A full day off from negotiations, especially one where TV is so bad Channel 4 gives up and let Tim Lovejoy and Simon Rimmer say whatever they want for three hours in a purgatory kitchen, is enough to make anyone slightly desperate. Come the stroke of midnight on Monday morning, your opponent will be banging down your door, stuffing money through your letterbox and screaming “make Simon stop talking about Liverpool! Please! It’s not good television!”


5. Go up against Theresa May

Now you might be reading this so far and thinking that this is all terrible advice. In fact, it kind of sounds like Arlene Foster is a horrible, stubborn negotiator who makes catastrophically bad decisions all the time. For example, the RHI scandal, the one she probably should have resigned over, led to a £490m black hole in Northern Irish public finances.

It’s kind of weird she’s patting herself on the back for this deal – it’s sort of like smashing your car into your friend’s house and then offering to pay for the repairs as a birthday present. But reader, you haven’t considered the final piece of the puzzle that turns this blunt instrument into the British Henry Kissinger, the Henry Snogginger if you will. If you want to get a great deal, the answer is simple: go up against Theresa May.

This is a politician who said she was going to make a deal with the DUP within hours of losing her majority.
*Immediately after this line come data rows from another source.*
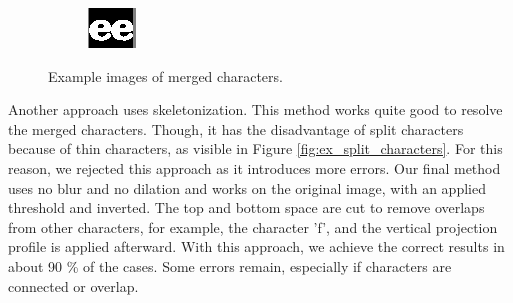 \documentclass[english, paper=a4]{scrartcl}
\begin{document}
\begin{figure}
	\begin{subfigure}{0.25\textwidth}
		\includegraphics[width=\textwidth]{mergedChars3.PNG}
		\label{fig:ex2b}
	\end{subfigure}
	\caption{Example images of merged characters.}
	\label{fig:ex_merged_characters}
\end{figure}

Another approach uses skeletonization.
This method works quite good to resolve the merged characters. Though, it has the disadvantage of split characters because of thin characters, as visible in Figure \ref{fig:ex_split_characters}.
For this reason, we rejected this approach as it introduces more errors. 
Our final method uses no blur and no dilation and works on the original image, with an applied threshold and inverted.
The top and bottom space are cut to remove overlaps from other characters, for example, the character 'f', and the 
vertical projection profile is applied afterward. With this approach, we achieve the correct results in about 90 \% of the cases.
Some errors remain, especially if characters are connected or overlap.
\end{document}
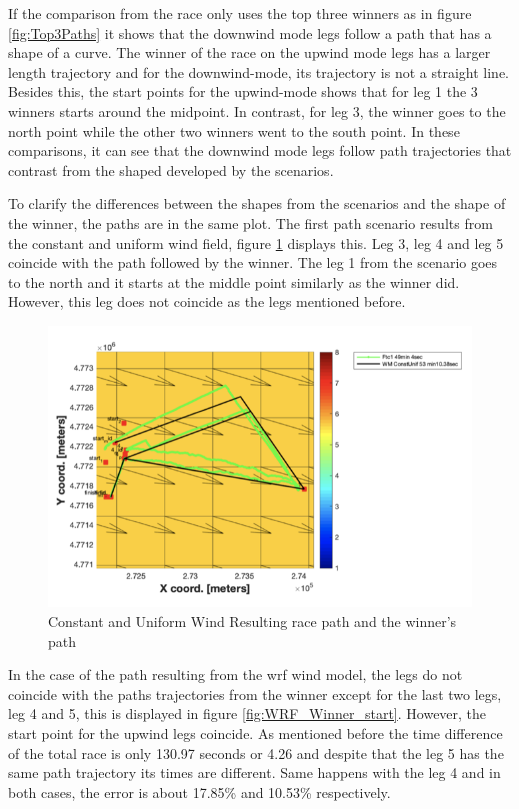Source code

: If the comparison from the race only uses the top three winners as in figure \ref{fig:Top3Paths} it shows that the downwind mode legs follow a path that has a shape of a curve. The winner of the race on the upwind mode legs has a larger length trajectory and for the downwind-mode, its trajectory is not a straight line. Besides this, the start points for the upwind-mode shows that for leg 1 the 3 winners starts around the midpoint. In contrast, for leg 3, the winner goes to the north point while the other two winners went to the south point. In these comparisons, it can see that the downwind mode legs follow path trajectories that contrast from the shaped developed by  the scenarios.\par 

To clarify the differences between the shapes from the scenarios and the shape of the winner, the paths are in the same plot. The first path scenario results from the constant and uniform wind field, figure \ref{fig:winnerConstUnif} displays this. Leg 3, leg 4 and leg 5 coincide with the path followed by the winner. The leg 1 from the scenario goes to the north and it starts at the middle point similarly as the winner did. However, this leg does not coincide as the legs mentioned before. \par 

\begin{figure}[hbt!]
    \centering
    \includegraphics[width=1\linewidth]{images/WinnerConst1200.png}
    \caption{Constant and Uniform Wind Resulting race path and the winner's path}
    \label{fig:winnerConstUnif}
\end{figure}

In the case of the path resulting from the \acrshort{wrf} wind model, the legs do not coincide with the paths trajectories from the winner except for the last two legs, leg 4 and 5, this is displayed in figure \ref{fig:WRF_Winner_start}. However, the start point for the upwind legs coincide. As mentioned before the time difference of the total race is only 130.97 seconds or 4.26 and despite that the leg 5 has the same path trajectory its times are different. Same happens with the leg 4 and in both cases, the error is about 17.85\% and 10.53\% respectively. \par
That’s like telling everyone you know that there will definitely be a clown firing soda at your guests with a supersoaker at your birthday party, and if there isn’t, you’ll resign from your job. Guess what – that supersoaking clown can charge whatever he likes now, because he’s got you over a large, soda-filled barrel. If you hadn’t over-promised, you wouldn’t be paying a totally mediocre clown £4,500 for one freaking afternoon’s work. (I know this sounds a lot like I’m speaking from experience, but I’m not, OK? I’m not.)

This is why Foster can be this brutal. This is why it appears as if she’s a good negotiator, when in fact she’s just a clown who’s spotted an opportunity to bleed a wounded politician dry. This is why she’s found herself with £1.5bn for Northern Ireland instead of out on her ear, like she should have been. Theresa May is beaten and embarrassed. But thankfully, at least it’s over. I mean, it’s not like there’s another negotiation she has to do in the near future, right?

Now if you’ll excuse me, I have to leave a very angry TripAdvisor review for a London-based clown.